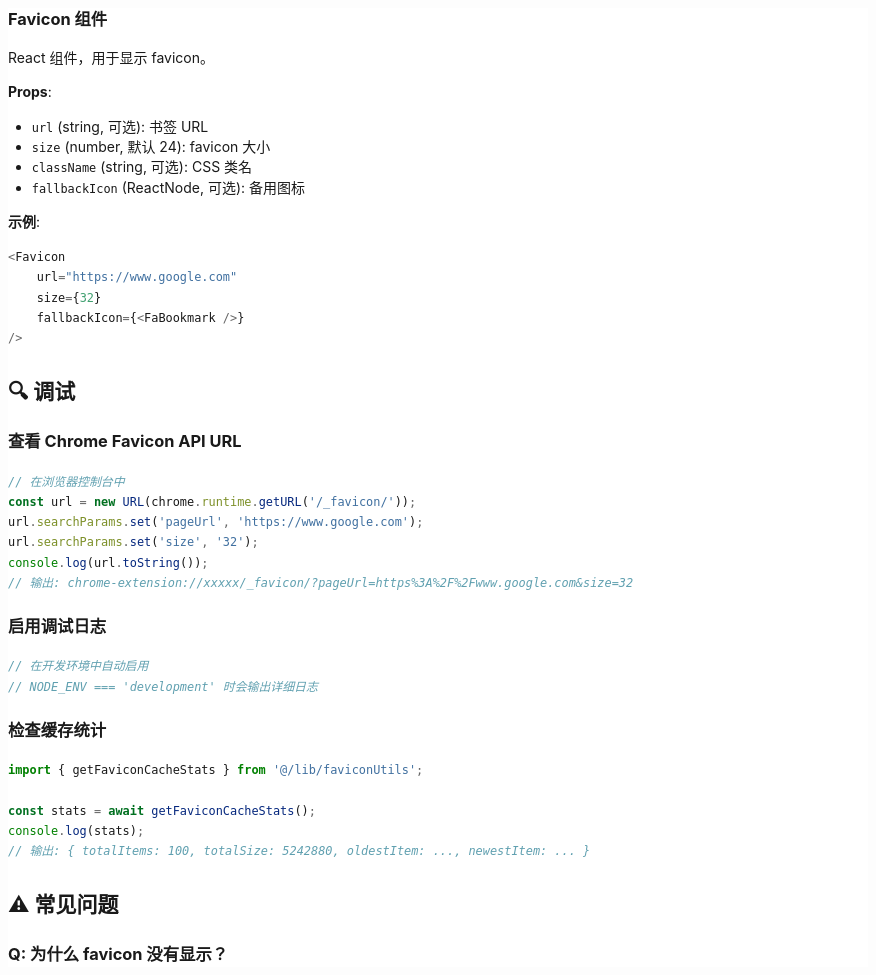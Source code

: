 ### Favicon 组件

React 组件，用于显示 favicon。

**Props**:
- `url` (string, 可选): 书签 URL
- `size` (number, 默认 24): favicon 大小
- `className` (string, 可选): CSS 类名
- `fallbackIcon` (ReactNode, 可选): 备用图标

**示例**:
```typescript
<Favicon 
    url="https://www.google.com" 
    size={32}
    fallbackIcon={<FaBookmark />}
/>
```

## 🔍 调试

### 查看 Chrome Favicon API URL

```javascript
// 在浏览器控制台中
const url = new URL(chrome.runtime.getURL('/_favicon/'));
url.searchParams.set('pageUrl', 'https://www.google.com');
url.searchParams.set('size', '32');
console.log(url.toString());
// 输出: chrome-extension://xxxxx/_favicon/?pageUrl=https%3A%2F%2Fwww.google.com&size=32
```

### 启用调试日志

```typescript
// 在开发环境中自动启用
// NODE_ENV === 'development' 时会输出详细日志
```

### 检查缓存统计

```typescript
import { getFaviconCacheStats } from '@/lib/faviconUtils';

const stats = await getFaviconCacheStats();
console.log(stats);
// 输出: { totalItems: 100, totalSize: 5242880, oldestItem: ..., newestItem: ... }
```

## ⚠️ 常见问题

### Q: 为什么 favicon 没有显示？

============================================================

Exercise description
If a line of the listing above contains "console", pick it out and copy it.

Answer section
console.log(url.toString());
console.log(stats);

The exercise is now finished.